The district has a list of 14 capital projects, many directed at the oldest school buildings. One, a $28 million modernization of the historic Washington-Hoyt Elementary, is already happening. The cost was included in a capital levy approved by voters in 2010.
But school district officials say current economic conditions would allow them to refinance part of their current debt for a long-term savings of more than $9.8 million.
They say voter approval of a bond measure would let them take advantage of a new rate estimated at 1.98 percent versus the current 4.91 percent.
That would free up the district’s taxing capacity and require an increase of less than $1 per $1,000 of assessed value in tax rates to fund the bond through 2020.
Included on the district to-do list:
• A home for the Science and Math Institute at Point Defiance. The school has been contained in portable buildings since it opened in 2009.
• Modernization of Wilson High School, built in 1958. The project’s first phase was completed in 2007.
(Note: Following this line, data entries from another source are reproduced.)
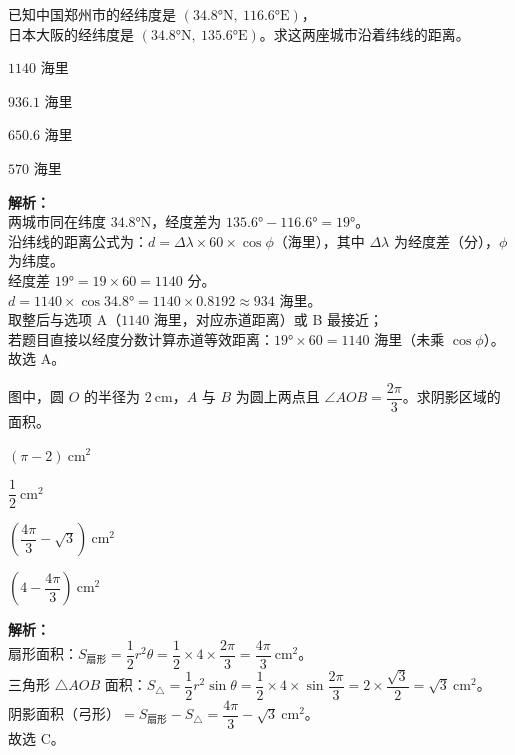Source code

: \documentclass[12pt,a4paper]{exam-zh}
\begin{document}
\begin{question}
    已知中国郑州市的经纬度是 $(34.8°\text{N},\ 116.6°\text{E})$，\\
    日本大阪的经纬度是 $(34.8°\text{N},\ 135.6°\text{E})$。求这两座城市沿着纬线的距离。\paren[A]
    \begin{choices}
        \item $1140$ 海里 \item $936.1$ 海里 \item $650.6$ 海里 \item $570$ 海里
    \end{choices}
\end{question}

\begin{solution}
    \textbf{解析：} \\
    两城市同在纬度 $34.8°\text{N}$，经度差为 $135.6° - 116.6° = 19°$。 \\
    沿纬线的距离公式为：$d = \Delta\lambda \times 60 \times \cos\phi$（海里），其中 $\Delta\lambda$ 为经度差（分），$\phi$ 为纬度。 \\
    经度差 $19° = 19 \times 60 = 1140$ 分。 \\
    $d = 1140 \times \cos 34.8° = 1140 \times 0.8192 \approx 934$ 海里。 \\
    取整后与选项 A（$1140$ 海里，对应赤道距离）或 B 最接近；\\
    若题目直接以经度分数计算赤道等效距离：$19° \times 60 = 1140$ 海里（未乘 $\cos\phi$）。 \\
    故选 A。
\end{solution}

\begin{question}
    图中，圆 $O$ 的半径为 $2\ \text{cm}$，$A$ 与 $B$ 为圆上两点且 $\angle AOB = \dfrac{2\pi}{3}$。求阴影区域的面积。\paren[C]
    \begin{choices}
        \item $(\pi - 2)\ \text{cm}^2$
        \item $\dfrac{1}{2}\ \text{cm}^2$
        \item $\left(\dfrac{4\pi}{3} - \sqrt{3}\right)\ \text{cm}^2$
        \item $\left(4 - \dfrac{4\pi}{3}\right)\ \text{cm}^2$
    \end{choices}
\end{question}

\begin{solution}
    \textbf{解析：} \\
    扇形面积：$S_{\text{扇形}} = \dfrac{1}{2}r^2\theta = \dfrac{1}{2}\times4\times\dfrac{2\pi}{3} = \dfrac{4\pi}{3}\ \text{cm}^2$。 \\
    三角形 $\triangle AOB$ 面积：$S_{\triangle} = \dfrac{1}{2}r^2\sin\theta = \dfrac{1}{2}\times4\times\sin\dfrac{2\pi}{3} = 2\times\dfrac{\sqrt{3}}{2} = \sqrt{3}\ \text{cm}^2$。 \\
    阴影面积（弓形）$= S_{\text{扇形}} - S_{\triangle} = \dfrac{4\pi}{3} - \sqrt{3}\ \text{cm}^2$。 \\
    故选 C。
\end{solution}
\end{document}
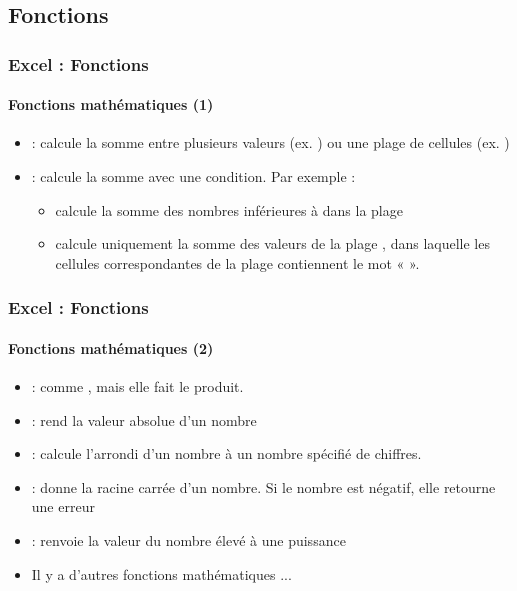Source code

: \documentclass[xcolor=table, usenames,dvipsnames]{beamer}
\begin{document}
\subsection{Fonctions}

\begin{frame}
\frametitle{Excel : Fonctions}
\framesubtitle{Fonctions mathématiques (1)}
\begin{minipage}{0.81\textwidth}
\begin{itemize}
	\item {} : calcule la somme entre plusieurs valeurs (ex. ) ou une plage de cellules (ex. )
	\item {} : calcule la somme avec une condition. Par exemple : 
	\begin{itemize}
		\item {} calcule la somme des nombres inférieures à  dans la plage 
		\item {} calcule uniquement la somme des valeurs de la plage , dans laquelle les cellules correspondantes de la plage  contiennent le mot «  ».
	\end{itemize}
\end{itemize}
\end{minipage}
%
\begin{minipage}{0.18\textwidth}
	
\end{minipage}
\end{frame}

\begin{frame}
\frametitle{Excel : Fonctions}
\framesubtitle{Fonctions mathématiques (2)}
\begin{minipage}{0.81\textwidth}
	\begin{itemize}
		\item {} : comme , mais elle fait le produit.
		\item {} : rend la valeur absolue d'un nombre
		\item {} : calcule l'arrondi d'un nombre à un nombre spécifié de chiffres.
		\item {} : donne la racine carrée d'un nombre. Si le nombre est négatif, elle retourne une erreur 
		\item {} : renvoie la valeur du nombre élevé à une puissance
		\item Il y a d'autres fonctions mathématiques ...
	\end{itemize}
\end{minipage}
%
\begin{minipage}{0.18\textwidth}
	
\end{minipage}
\end{frame}
\end{document}
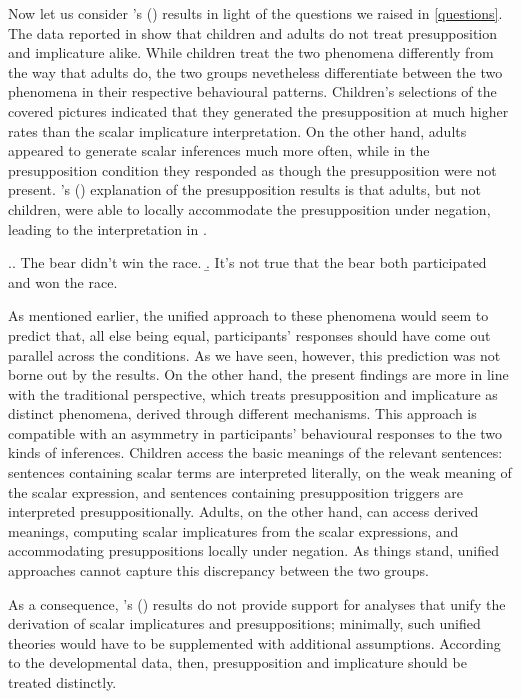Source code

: \documentclass[12pt, letterpaper]{article}
\newcommand\posscite[1]{\citeauthor{#1}'s (\citeyear{#1})}
\begin{document}
Now let us consider \posscite{Bill:2014b} results in light of the questions we raised in \ref{questions}. The data reported in \cite{Bill:2014b} show that children and adults do not treat presupposition and implicature alike. While children treat the two phenomena differently from the way that adults do, the two groups nevetheless differentiate between the two phenomena in their respective behavioural patterns. Children's selections of the covered pictures indicated that they generated the presupposition at much higher rates than the scalar implicature interpretation. On the other hand, adults appeared to generate scalar inferences much more often, while in the presupposition condition they responded as though the presupposition were not present. \posscite{Bill:2014b} explanation of the presupposition results is that adults, but not children, were able to locally accommodate the presupposition under negation, leading to the interpretation in \Next[b].

\ex.\a. The bear didn't win the race.
\b.  It's not true that the bear both participated and won the race.

As mentioned earlier, the unified approach to these phenomena would seem to predict that, all else being equal, participants' responses should have come out parallel across the conditions. As we have seen, however, this prediction was not borne out by the results. On the other hand, the present findings are more in line with the traditional perspective, which treats presupposition and implicature as distinct phenomena, derived through different mechanisms. This approach is compatible with an asymmetry in participants' behavioural responses to the two kinds of inferences. Children access the basic meanings of the relevant sentences: sentences containing scalar terms are interpreted literally, on the weak meaning of the scalar expression, and sentences containing presupposition triggers are interpreted presuppositionally. Adults, on the other hand, can access derived meanings, computing scalar implicatures from the scalar expressions, and accommodating presuppositions locally under negation. As things stand, unified approaches cannot capture this discrepancy between the two groups.

As a consequence, \posscite{Bill:2014b} results do not provide support for analyses that unify the derivation of scalar implicatures and presuppositions; minimally, such unified theories would have to be supplemented with additional assumptions. According to the developmental data, then, presupposition and implicature should be treated distinctly.
\end{document}
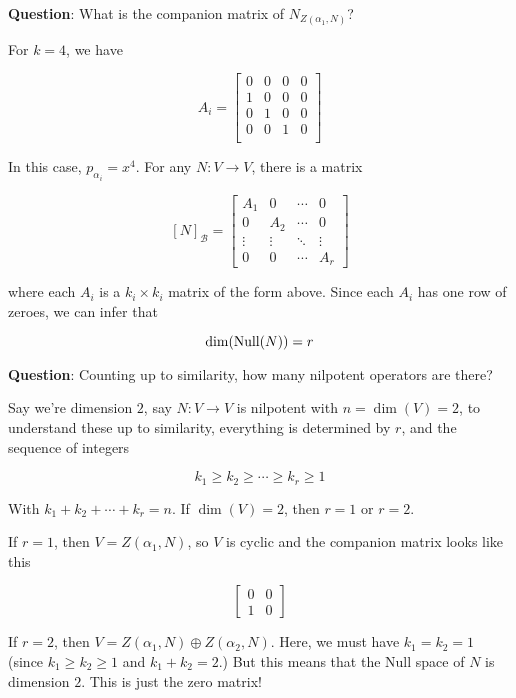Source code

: \documentclass[12pt]{article}
\def\B{\mathcal B}
\begin{document}
  {\bf Question}: What is the companion matrix of $N_{Z(\alpha_1, N)}$?

  For $k = 4$, we have

  \[
    A_i = \begin{bmatrix}
      0 & 0 & 0 & 0 \\
      1 & 0 & 0 & 0 \\
      0 & 1 & 0 & 0 \\
      0 & 0 & 1 & 0 \\
    \end{bmatrix}
  \]

  In this case, $p_{\alpha_i} = x^4$. For any $N: V \to V$, there is a matrix

  \[
    [N]_\B = \begin{bmatrix}
      A_1 & 0 & \cdots & 0 \\
      0 & A_2 & \cdots & 0 \\
      \vdots & \vdots & \ddots & \vdots \\
      0 & 0 & \cdots & A_r
    \end{bmatrix}
  \]

  where each $A_i$ is a $k_i \times k_i$ matrix of the form above. Since each
  $A_i$ has one row of zeroes, we can infer that

  \[
    \dim(\mathrm{Null}(N)) = r
  \]

  {\bf Question}: Counting up to similarity, how many nilpotent operators are
  there?

  Say we're dimension $2$, say $N: V \to V$ is nilpotent with $n = \dim(V) = 2$,
  to understand these up to similarity, everything is determined by $r$, and the
  sequence of integers

  \[
    k_1 \ge k_2 \ge \cdots \ge k_r \ge 1
  \]

  With $k_1 + k_2 + \cdots + k_r = n$. If $\dim(V) = 2$, then $r = 1$ or $r =
  2$.

  If $r = 1$, then $V = Z(\alpha_1, N)$, so $V$ is cyclic and the companion
  matrix looks like this

  \[
    \begin{bmatrix}
      0 & 0 \\
      1 & 0
    \end{bmatrix}
  \]

  If $r = 2$, then $V = Z(\alpha_1, N) \oplus Z(\alpha_2, N)$. Here, we must
  have $k_1 = k_2 = 1$ (since $k_1 \ge k_2 \ge 1$ and $k_1 + k_2 = 2$.) But this
  means that the Null space of $N$ is dimension $2$. This is just the zero
  matrix!
\end{document}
• Modernization of two historic schools: McCarver Elementary School in the Hilltop neighborhood and Stewart Middle School on Pacific Avenue.
• Replacement of elementary schools including Arlington, Birney, Boze, Browns Point, Downing, Grant and Mary Lyon.
• New buildings to replace two schools that the district closed in recent years: Wainwright Elementary and Hunt Middle School.
Big-ticket, long-term bond measures are the traditional route to building new schools and remodeling old ones. Capital levies collect tax dollars for shorter time periods and are easier to pass. (Capital levies need only a simple majority of yes votes, while bond measures require a 60-percent approval rate.)
The last bond measure approved by Tacoma voters was in 2001. They shot down bond measures in 2006 and 2009, but in 2010 approved a more modest capital levy for more than $140 million. It was designed to pay for two new middle schools – Baker and Hunt – as well as renovation of Washington-Hoyt.
A new Baker opened in January and plans are under way for Washington-Hoyt. But the Hunt project was placed on hold after the school was closed in 2010 due to declining enrollment and low test scores.
Taxpayers in the Tacoma School District currently pay a total tax rate of just over $7 per $1,000 of assessed value. That rate includes an operations levy, the capital levy and previous bond.
If a new bond measure is approved by voters on the Feb. 12 ballot, the tax rate would rise to just over $7.80 per $1,000 through 2020.
The district has a long-term master plan aimed at replacing and modernizing Tacoma’s aging school buildings. But board members say they’re also aware they will need to keep an eye on enrollment projections to ensure new schools are built first where needed most. They also acknowledge that a new school building can make demographic projections obsolete by attracting new students from across the city.
“Every time we build a new building, it fills up,” said board member Debbie Winskill. “It’s good for neighborhoods.”
If Tacoma proceeds with a February bond request, it will join Pierce County’s second-largest school district in asking voters for construction money at the same election. In August, the Puyallup School Board agreed to ask voters for a $279 million bond measure to fund a list of capital projects, including a new elementary school on South Hill and added space at the district’s three comprehensive high schools.